(Problem to work on): Copy out every line from the records that includes "MySQL".

(Material shown):
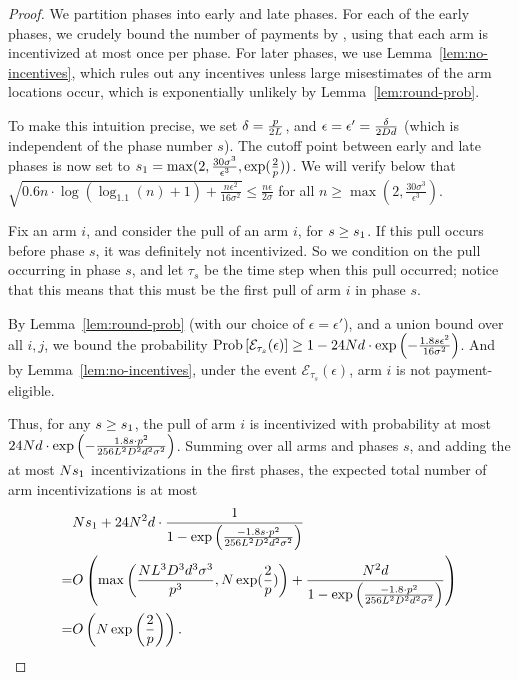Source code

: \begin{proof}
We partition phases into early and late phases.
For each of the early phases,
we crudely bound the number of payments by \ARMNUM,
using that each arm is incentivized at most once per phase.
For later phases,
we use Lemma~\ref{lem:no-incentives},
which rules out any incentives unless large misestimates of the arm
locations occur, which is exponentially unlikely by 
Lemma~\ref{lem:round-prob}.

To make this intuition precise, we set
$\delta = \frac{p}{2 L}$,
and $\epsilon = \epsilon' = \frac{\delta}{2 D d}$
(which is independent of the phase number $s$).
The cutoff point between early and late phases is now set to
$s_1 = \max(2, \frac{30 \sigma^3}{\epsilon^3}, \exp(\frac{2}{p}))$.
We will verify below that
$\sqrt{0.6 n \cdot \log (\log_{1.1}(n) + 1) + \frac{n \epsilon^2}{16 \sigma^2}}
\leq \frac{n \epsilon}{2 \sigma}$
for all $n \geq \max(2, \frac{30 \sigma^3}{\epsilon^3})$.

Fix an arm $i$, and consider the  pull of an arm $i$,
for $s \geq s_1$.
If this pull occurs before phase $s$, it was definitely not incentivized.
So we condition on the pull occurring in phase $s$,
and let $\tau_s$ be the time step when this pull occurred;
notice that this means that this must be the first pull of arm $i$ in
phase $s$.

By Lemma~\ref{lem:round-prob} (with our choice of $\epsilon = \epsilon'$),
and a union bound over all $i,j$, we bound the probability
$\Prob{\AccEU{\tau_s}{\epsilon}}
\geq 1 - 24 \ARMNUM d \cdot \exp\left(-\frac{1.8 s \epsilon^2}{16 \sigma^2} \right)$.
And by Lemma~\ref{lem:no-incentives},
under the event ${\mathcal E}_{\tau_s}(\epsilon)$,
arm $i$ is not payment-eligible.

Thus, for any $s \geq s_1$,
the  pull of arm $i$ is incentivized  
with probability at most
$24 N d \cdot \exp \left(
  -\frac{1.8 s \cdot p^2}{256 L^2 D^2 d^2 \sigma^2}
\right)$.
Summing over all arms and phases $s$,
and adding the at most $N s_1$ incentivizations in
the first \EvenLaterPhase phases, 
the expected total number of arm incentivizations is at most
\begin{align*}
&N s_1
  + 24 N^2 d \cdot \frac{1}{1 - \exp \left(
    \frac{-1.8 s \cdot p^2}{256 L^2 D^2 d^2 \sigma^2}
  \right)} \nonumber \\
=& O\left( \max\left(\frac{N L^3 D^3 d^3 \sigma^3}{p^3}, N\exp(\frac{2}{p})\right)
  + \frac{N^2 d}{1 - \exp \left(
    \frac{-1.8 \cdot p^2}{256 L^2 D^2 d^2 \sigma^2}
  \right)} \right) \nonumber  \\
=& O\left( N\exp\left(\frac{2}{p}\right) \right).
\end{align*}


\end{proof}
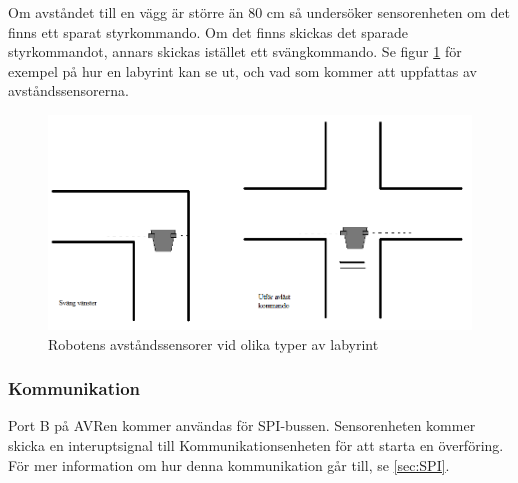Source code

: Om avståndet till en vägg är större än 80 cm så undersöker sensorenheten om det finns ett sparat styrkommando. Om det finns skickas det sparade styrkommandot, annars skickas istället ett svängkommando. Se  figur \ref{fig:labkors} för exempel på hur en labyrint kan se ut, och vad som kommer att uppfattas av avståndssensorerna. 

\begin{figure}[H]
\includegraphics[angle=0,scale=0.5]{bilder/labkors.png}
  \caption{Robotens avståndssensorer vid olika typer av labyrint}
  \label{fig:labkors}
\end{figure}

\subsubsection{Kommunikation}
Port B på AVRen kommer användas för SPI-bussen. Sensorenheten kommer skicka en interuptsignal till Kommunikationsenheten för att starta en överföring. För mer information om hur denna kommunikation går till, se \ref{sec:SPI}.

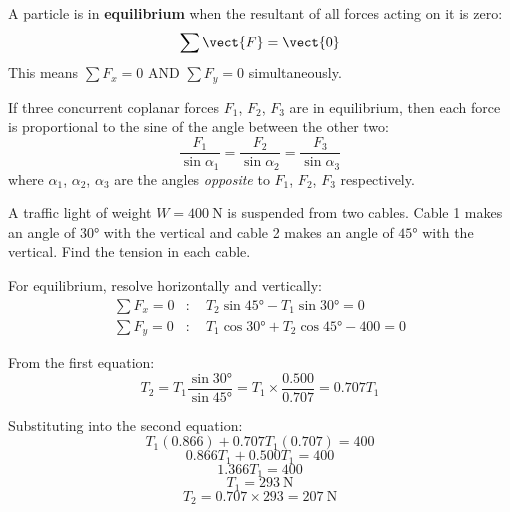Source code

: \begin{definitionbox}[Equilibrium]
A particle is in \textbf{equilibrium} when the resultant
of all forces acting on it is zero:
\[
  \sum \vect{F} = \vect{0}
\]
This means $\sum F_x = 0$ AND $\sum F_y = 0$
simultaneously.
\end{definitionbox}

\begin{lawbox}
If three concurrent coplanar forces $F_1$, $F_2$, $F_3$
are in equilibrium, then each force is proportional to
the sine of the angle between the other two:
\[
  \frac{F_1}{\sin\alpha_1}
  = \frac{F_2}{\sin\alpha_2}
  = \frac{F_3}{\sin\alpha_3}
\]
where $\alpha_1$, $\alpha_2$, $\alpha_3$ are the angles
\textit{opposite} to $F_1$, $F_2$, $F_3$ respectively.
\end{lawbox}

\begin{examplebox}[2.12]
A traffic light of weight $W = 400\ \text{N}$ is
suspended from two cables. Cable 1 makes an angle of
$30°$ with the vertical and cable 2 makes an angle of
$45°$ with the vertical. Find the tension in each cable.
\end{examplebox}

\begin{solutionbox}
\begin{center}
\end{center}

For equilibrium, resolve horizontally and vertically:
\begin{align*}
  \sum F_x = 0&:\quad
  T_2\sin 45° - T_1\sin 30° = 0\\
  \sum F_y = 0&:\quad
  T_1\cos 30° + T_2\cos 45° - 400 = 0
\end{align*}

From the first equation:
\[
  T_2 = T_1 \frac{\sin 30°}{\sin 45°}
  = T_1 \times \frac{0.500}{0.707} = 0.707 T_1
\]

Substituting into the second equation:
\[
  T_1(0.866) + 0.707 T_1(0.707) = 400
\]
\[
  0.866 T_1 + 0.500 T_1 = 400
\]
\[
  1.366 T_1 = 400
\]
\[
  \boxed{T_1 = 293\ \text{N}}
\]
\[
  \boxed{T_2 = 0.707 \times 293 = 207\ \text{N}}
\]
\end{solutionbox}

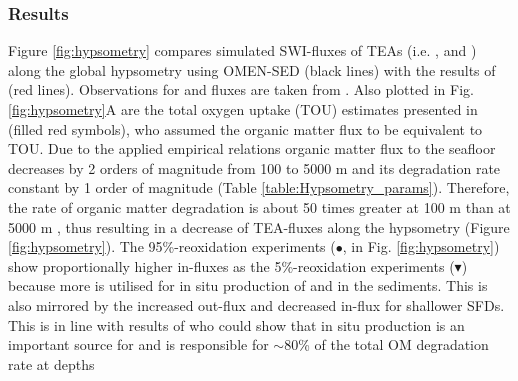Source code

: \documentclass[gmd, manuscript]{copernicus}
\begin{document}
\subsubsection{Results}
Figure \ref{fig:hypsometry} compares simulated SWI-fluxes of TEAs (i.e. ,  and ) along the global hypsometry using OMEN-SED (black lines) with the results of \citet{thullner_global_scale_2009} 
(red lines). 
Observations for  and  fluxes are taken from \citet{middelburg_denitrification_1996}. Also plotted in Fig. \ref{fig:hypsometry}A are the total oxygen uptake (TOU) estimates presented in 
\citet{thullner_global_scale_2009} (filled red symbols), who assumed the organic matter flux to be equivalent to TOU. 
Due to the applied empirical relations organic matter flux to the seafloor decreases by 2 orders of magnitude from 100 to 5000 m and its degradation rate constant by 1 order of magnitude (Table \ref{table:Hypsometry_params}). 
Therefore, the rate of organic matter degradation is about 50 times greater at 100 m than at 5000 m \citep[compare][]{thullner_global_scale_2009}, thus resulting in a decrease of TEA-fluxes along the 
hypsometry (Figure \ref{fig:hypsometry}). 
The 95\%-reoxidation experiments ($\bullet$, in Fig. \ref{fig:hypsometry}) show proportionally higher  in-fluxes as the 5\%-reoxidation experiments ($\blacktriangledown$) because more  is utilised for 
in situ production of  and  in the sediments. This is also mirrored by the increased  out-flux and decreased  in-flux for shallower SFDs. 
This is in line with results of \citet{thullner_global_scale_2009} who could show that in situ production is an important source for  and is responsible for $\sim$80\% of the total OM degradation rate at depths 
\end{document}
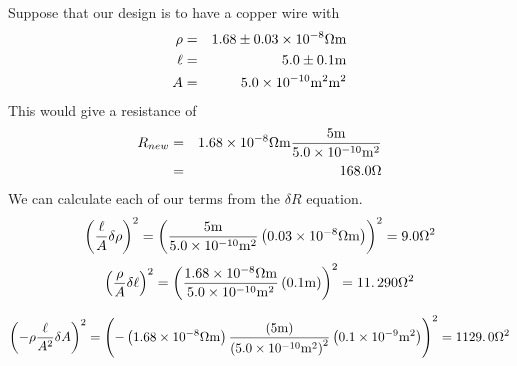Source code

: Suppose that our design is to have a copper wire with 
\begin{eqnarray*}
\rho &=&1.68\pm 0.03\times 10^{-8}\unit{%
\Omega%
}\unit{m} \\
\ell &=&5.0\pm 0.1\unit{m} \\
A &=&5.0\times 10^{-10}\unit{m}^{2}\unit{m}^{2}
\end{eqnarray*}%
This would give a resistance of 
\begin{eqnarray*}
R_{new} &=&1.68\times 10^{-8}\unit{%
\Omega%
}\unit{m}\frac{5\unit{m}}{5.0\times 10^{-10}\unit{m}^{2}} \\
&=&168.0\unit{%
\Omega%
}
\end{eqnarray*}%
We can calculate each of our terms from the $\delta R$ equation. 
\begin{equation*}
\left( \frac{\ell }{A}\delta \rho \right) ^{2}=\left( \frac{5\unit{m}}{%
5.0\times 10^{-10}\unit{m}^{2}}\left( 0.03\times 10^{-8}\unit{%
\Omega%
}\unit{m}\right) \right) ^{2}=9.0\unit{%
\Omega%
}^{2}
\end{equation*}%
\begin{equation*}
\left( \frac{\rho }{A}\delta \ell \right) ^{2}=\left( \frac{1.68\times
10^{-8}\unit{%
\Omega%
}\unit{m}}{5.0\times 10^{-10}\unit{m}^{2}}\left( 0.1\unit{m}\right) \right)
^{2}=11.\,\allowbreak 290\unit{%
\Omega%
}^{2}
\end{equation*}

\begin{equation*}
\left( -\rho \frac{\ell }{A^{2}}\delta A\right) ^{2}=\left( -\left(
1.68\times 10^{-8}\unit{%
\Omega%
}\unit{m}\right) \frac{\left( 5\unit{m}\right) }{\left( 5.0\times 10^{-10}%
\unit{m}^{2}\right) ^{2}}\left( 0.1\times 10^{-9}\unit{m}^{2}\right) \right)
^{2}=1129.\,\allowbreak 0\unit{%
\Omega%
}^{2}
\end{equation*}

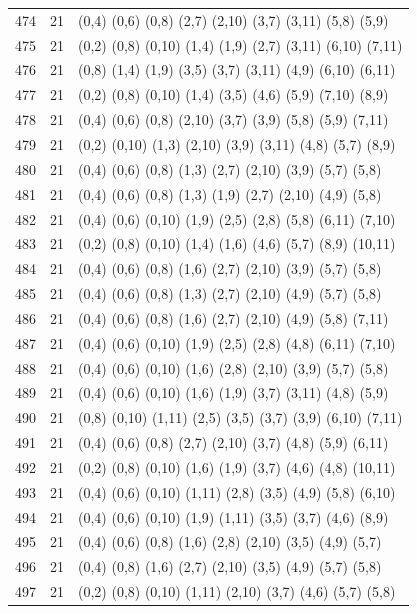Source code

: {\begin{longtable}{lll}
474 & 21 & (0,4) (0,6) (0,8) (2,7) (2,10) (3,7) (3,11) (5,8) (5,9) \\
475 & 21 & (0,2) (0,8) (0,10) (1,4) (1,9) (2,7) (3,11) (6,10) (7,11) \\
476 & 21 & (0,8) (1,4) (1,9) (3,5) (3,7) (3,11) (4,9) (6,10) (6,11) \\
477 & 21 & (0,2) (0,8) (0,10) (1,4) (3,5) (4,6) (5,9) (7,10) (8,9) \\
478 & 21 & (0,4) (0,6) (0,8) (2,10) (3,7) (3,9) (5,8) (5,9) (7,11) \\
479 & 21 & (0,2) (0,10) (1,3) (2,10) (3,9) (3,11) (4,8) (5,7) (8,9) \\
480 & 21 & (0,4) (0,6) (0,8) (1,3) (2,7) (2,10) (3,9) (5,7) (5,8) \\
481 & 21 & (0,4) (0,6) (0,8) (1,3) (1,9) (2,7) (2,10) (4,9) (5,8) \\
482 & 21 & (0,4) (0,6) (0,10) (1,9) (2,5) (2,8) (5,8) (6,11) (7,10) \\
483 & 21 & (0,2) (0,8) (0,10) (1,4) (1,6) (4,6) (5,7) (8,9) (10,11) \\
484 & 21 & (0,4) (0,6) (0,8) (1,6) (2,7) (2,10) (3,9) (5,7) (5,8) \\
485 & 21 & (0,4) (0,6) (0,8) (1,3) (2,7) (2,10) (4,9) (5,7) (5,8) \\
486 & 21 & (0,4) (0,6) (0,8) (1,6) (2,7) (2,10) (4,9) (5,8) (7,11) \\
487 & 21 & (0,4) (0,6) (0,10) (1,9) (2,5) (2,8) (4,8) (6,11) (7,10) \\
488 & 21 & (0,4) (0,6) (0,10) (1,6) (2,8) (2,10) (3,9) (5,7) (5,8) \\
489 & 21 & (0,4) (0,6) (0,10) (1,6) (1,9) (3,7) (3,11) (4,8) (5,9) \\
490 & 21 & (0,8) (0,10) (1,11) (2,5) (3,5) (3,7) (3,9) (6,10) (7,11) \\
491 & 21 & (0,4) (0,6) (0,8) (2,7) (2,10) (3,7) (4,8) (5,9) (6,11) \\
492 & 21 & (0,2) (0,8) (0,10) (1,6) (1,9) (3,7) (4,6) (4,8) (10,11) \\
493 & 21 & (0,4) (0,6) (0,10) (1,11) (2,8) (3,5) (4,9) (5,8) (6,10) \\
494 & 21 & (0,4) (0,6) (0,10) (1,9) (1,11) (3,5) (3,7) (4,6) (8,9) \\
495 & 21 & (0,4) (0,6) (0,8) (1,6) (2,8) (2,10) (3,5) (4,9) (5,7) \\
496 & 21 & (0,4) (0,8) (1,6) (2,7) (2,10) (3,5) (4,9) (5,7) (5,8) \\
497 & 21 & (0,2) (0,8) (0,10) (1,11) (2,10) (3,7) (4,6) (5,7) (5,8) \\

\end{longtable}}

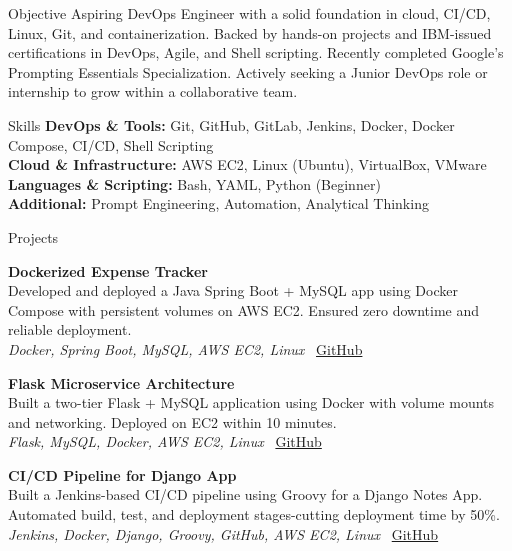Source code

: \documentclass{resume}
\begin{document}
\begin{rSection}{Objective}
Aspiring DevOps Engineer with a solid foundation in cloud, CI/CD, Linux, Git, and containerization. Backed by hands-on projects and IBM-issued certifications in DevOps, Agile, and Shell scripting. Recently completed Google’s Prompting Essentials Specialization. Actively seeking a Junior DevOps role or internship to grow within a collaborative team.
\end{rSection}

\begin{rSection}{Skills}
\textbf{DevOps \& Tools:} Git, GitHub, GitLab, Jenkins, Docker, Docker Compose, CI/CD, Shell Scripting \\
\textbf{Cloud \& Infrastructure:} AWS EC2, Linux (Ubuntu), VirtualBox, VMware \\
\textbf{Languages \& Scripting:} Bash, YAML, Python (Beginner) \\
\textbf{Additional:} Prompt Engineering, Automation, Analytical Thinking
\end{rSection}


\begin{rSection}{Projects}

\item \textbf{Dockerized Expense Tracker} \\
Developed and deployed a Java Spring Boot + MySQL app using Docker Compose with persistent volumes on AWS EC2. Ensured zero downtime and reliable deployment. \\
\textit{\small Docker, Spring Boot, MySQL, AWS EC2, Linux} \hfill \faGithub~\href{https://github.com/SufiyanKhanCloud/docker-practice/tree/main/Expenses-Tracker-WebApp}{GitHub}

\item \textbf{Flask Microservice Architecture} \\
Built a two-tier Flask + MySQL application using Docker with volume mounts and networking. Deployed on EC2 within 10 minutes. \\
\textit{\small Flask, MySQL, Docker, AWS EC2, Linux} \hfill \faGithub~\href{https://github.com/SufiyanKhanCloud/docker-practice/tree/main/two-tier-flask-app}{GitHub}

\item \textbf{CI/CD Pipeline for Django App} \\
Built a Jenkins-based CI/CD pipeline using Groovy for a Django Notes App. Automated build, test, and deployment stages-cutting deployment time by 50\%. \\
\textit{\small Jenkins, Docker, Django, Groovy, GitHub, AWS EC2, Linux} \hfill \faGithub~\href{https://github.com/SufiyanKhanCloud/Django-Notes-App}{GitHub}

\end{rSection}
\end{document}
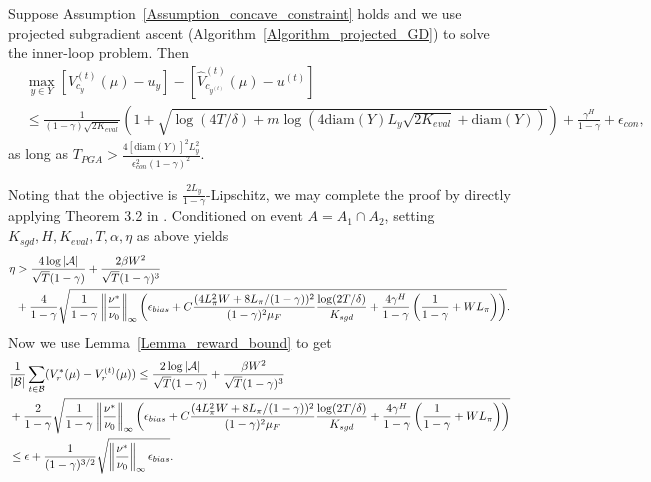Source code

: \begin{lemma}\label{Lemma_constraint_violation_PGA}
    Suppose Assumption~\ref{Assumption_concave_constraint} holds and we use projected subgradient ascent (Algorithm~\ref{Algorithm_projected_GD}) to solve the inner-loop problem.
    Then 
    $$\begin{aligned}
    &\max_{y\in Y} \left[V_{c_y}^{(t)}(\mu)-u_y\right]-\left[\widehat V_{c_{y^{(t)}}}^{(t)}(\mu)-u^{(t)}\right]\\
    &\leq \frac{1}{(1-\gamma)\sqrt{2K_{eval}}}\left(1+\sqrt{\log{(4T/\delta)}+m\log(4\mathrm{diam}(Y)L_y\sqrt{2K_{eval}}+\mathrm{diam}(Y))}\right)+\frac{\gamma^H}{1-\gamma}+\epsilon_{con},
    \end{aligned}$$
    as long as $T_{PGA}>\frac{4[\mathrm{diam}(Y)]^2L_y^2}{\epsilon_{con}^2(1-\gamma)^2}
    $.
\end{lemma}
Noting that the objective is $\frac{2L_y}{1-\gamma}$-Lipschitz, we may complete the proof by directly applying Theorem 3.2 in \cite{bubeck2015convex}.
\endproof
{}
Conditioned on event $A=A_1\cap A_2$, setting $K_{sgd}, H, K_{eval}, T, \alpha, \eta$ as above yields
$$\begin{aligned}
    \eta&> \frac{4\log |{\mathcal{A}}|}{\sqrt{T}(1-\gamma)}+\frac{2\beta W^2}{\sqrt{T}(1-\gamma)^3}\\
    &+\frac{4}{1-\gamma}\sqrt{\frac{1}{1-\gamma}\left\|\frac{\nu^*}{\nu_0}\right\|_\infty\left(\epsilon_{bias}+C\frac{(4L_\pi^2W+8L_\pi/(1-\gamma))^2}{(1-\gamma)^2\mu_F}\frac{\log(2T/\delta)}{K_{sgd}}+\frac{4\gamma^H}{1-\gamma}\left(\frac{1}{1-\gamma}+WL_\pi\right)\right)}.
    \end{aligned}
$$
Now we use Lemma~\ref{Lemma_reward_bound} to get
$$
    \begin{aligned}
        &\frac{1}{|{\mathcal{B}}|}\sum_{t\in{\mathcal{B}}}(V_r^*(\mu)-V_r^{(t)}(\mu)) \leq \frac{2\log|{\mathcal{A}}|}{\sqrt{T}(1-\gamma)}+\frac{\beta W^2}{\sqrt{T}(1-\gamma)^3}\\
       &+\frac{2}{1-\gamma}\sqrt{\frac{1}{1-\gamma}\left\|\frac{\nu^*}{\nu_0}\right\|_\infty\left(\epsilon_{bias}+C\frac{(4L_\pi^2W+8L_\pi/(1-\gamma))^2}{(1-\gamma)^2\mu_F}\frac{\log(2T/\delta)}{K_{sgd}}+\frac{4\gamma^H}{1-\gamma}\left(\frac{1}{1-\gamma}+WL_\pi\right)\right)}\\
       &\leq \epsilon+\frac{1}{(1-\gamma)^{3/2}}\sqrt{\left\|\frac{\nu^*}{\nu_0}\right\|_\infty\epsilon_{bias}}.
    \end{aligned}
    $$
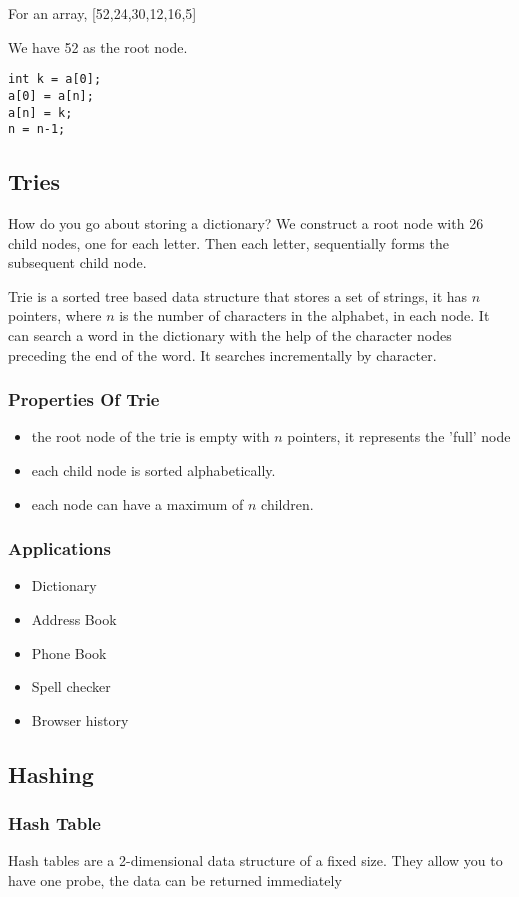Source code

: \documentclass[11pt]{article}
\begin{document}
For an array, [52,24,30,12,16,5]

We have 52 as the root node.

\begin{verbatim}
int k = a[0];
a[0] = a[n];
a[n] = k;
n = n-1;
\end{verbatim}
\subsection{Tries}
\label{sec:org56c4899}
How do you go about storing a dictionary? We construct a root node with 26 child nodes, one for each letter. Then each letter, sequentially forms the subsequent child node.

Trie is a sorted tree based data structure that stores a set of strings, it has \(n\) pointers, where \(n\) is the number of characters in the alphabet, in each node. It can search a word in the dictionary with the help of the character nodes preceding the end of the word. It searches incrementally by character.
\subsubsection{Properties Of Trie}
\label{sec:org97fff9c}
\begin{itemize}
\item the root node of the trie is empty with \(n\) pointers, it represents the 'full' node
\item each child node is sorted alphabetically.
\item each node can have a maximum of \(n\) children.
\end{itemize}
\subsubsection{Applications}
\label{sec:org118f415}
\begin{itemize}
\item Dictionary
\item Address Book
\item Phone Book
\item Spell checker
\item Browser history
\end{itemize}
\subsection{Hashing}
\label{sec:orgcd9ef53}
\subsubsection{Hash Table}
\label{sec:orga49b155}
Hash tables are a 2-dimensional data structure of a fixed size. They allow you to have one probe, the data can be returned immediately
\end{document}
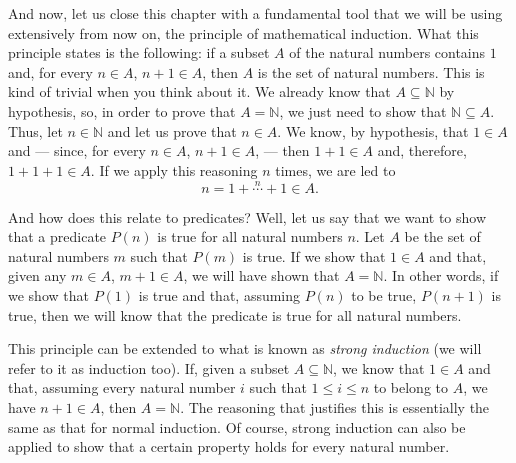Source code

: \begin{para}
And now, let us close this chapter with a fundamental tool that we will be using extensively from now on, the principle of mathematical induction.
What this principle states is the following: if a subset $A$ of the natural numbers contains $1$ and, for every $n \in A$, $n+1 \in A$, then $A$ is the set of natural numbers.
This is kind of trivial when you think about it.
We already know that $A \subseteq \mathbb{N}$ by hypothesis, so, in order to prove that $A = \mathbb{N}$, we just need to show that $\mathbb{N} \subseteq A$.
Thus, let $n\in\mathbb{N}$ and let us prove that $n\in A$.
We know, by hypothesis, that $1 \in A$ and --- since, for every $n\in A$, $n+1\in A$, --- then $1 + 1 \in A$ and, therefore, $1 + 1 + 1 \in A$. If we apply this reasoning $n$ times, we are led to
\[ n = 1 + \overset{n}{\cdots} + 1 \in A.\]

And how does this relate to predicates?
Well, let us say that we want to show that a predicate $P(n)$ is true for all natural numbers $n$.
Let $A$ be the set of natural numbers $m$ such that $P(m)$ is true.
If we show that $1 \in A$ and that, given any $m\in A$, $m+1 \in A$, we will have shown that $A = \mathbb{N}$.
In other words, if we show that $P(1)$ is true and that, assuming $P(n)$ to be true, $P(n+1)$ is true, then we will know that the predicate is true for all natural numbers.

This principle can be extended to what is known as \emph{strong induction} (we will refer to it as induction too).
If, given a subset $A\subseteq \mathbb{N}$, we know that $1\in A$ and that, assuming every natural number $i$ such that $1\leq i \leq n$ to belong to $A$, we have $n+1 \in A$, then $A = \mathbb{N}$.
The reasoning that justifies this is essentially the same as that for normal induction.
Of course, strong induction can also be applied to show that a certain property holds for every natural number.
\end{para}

(Solution for this problem):
Developed and deployed a Java Spring Boot + MySQL app using Docker Compose with persistent volumes on AWS EC2. Ensured zero downtime and reliable deployment. \\
\textit{\small Docker, Spring Boot, MySQL, AWS EC2, Linux} \hfill \faGithub~\href{https://github.com/SufiyanKhanCloud/docker-practice/tree/main/Expenses-Tracker-WebApp}{GitHub}
Built a two-tier Flask + MySQL application using Docker with volume mounts and networking. Deployed on EC2 within 10 minutes. \\
\textit{\small Flask, MySQL, Docker, AWS EC2, Linux} \hfill \faGithub~\href{https://github.com/SufiyanKhanCloud/docker-practice/tree/main/two-tier-flask-app}{GitHub}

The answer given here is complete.